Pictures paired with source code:
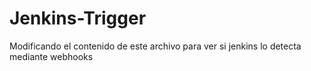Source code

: # Jenkins-Trigger

Modificando el contenido de este archivo para ver si jenkins lo detecta mediante webhooks
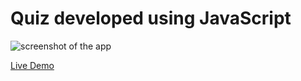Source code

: # Quiz developed using JavaScript
 
![screenshot of the app](https://raw.githubusercontent.com/praveenorugantitech/praveenorugantitech-javascript-projects/master/praveenorugantitech-quiz/screenshot.PNG "Quiz")


[Live Demo](http://praveenorugantitech.github.io/praveenorugantitech-quiz-js/Demo/)


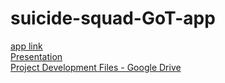 # suicide-squad-GoT-app
[app link](https://nicolegeorge.github.io/suicide-squad-GoT-app-final/) <br>
[Presentation](https://www.canva.com/design/DAD4qdWwwmk/0q_h4BcIbnUpxcMqZ6aKxA/view)<br>
[Project Development Files - Google Drive](https://drive.google.com/drive/folders/1MZLoPB9Dq9cLHT3-mgOl7nKCpzUVmRrE?usp=sharing)

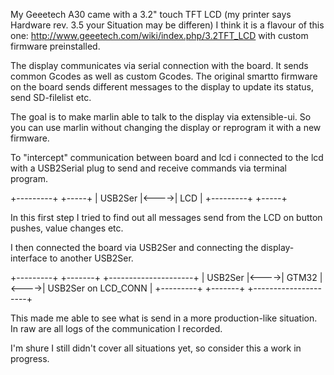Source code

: My Geeetech A30 came with a 3.2" touch TFT LCD (my printer says Hardware rev. 3.5 your Situation may be differen)
I think it is a flavour of this one:
http://www.geeetech.com/wiki/index.php/3.2TFT_LCD
with custom firmware preinstalled.

The display communicates via serial connection with the board. It sends common Gcodes as well as custom Gcodes. The original smartto firmware on the board sends different messages to the display to update its status, send SD-filelist etc.

The goal is to make marlin able to talk to the display via extensible-ui. So you can use marlin without changing the display or reprogram it with a new firmware.


To "intercept" communication between board and lcd i connected to the lcd with a USB2Serial plug to send and receive commands via terminal program.

  +---------+      +-----+
  | USB2Ser |<---->| LCD |
  +---------+      +-----+

In this first step I tried to find out all messages send from the LCD on button pushes, value changes etc.



I then connected the board via USB2Ser and connecting the display-interface to another USB2Ser.

  +---------+      +-------+      +---------------------+
  | USB2Ser |<---->| GTM32 |<---->| USB2Ser on LCD_CONN |
  +---------+      +-------+      +---------------------+

This made me able to see what is send in a more production-like situation.
In raw are all logs of the communication I recorded.

I'm shure I still didn't cover all situations yet, so consider this a work in progress.

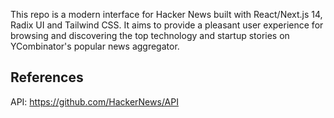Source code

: This repo is a modern interface for Hacker News built with React/Next.js 14, Radix UI and Tailwind CSS. It aims to provide a pleasant user experience for browsing and discovering the top technology and startup stories on YCombinator's popular news aggregator.

## References

API: https://github.com/HackerNews/API
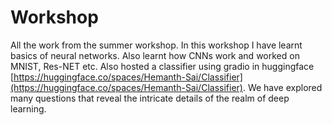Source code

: # Workshop
All the work from the summer workshop.
In this workshop I have learnt basics of neural networks.
Also learnt how CNNs work and worked on MNIST, Res-NET etc.
Also hosted a classifier using gradio in huggingface [https://huggingface.co/spaces/Hemanth-Sai/Classifier](https://huggingface.co/spaces/Hemanth-Sai/Classifier).
We have explored many questions that reveal the intricate details of the realm of deep learning.
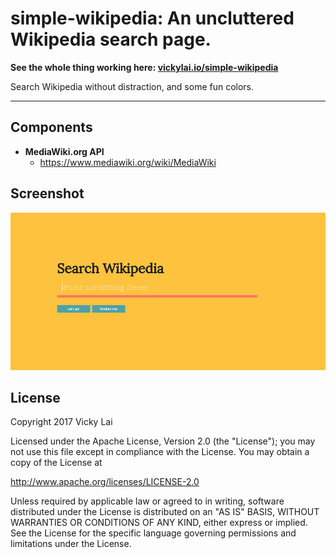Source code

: # simple-wikipedia: An uncluttered Wikipedia search page.

**See the whole thing working here: [vickylai.io/simple-wikipedia](https://vickylai.io/simple-wikipedia/)**

Search Wikipedia without distraction, and some fun colors.

***

## Components  
* __MediaWiki.org API__
  * https://www.mediawiki.org/wiki/MediaWiki

## Screenshot

![Search me!](/img/screenshot.png)

## License

Copyright 2017 Vicky Lai

Licensed under the Apache License, Version 2.0 (the "License");
you may not use this file except in compliance with the License.
You may obtain a copy of the License at

http://www.apache.org/licenses/LICENSE-2.0

Unless required by applicable law or agreed to in writing, software
distributed under the License is distributed on an "AS IS" BASIS,
WITHOUT WARRANTIES OR CONDITIONS OF ANY KIND, either express or implied.
See the License for the specific language governing permissions and
limitations under the License.
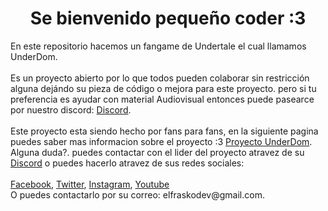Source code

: <h1>
	<center>Se bienvenido pequeño coder :3</center>
</h1>
<div>
	En este repositorio hacemos un fangame de Undertale el cual llamamos UnderDom.<br>
	<br>Es un proyecto abierto por lo que todos pueden colaborar sin restricción alguna dejándo su pieza de código o mejora para este proyecto. pero si tu preferencia es ayudar con material Audiovisual entonces puede pasearce por nuestro discord: <a href="https://discord.gg/TdujCVcNYV">Discord</a>.<br><br>
	Este proyecto esta siendo hecho por fans para fans, en la siguiente pagina puedes saber mas informacion sobre el proyecto :3 <a href="https://frasko-projects.blogspot.com/2021/01/bienvenidos-una-nueva-seccion-este-blog.html">Proyecto UnderDom</a>.
	Alguna duda?. puedes contactar con el lider del proyecto atravez de su <a href="https://discord.gg/TdujCVcNYV">Discord</a> o puedes hacerlo atravez de sus redes sociales:<br><br>
	<a href="https://www.facebook.com/ElFraskoPlay/">Facebook</a>,
	<a href="https://twitter.com/ElFrask">Twitter</a>,
	<a href="https://www.instagram.com/soyelfrask/">Instagram</a>,
	<a href="https://www.youtube.com/channel/UCthcRkrv9UHcwd86vBbs91g">Youtube</a><br>
	O puedes contactarlo por su correo: elfraskodev@gmail.com.

</div>
<!--git commit -m "Eliminacion de los Addons innesesarios y el archivo README.MD fue agregado"-->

-- AIM OF THE TASK --
Starting at the line above that holds "# suicide-squad-GoT-app", return each line up to and including the one that holds "I think it is", exactly as written, minus any pictures.

-- THE COMPLETED TASK --
 # suicide-squad-GoT-app
[app link](https://nicolegeorge.github.io/suicide-squad-GoT-app-final/) <br>
[Presentation](https://www.canva.com/design/DAD4qdWwwmk/0q_h4BcIbnUpxcMqZ6aKxA/view)<br>
[Project Development Files - Google Drive](https://drive.google.com/drive/folders/1MZLoPB9Dq9cLHT3-mgOl7nKCpzUVmRrE?usp=sharing)

Source code

: My Geeetech A30 came with a 3.2" touch TFT LCD (my printer says Hardware rev. 3.5 your Situation may be differen)
I think it is a flavour of this one:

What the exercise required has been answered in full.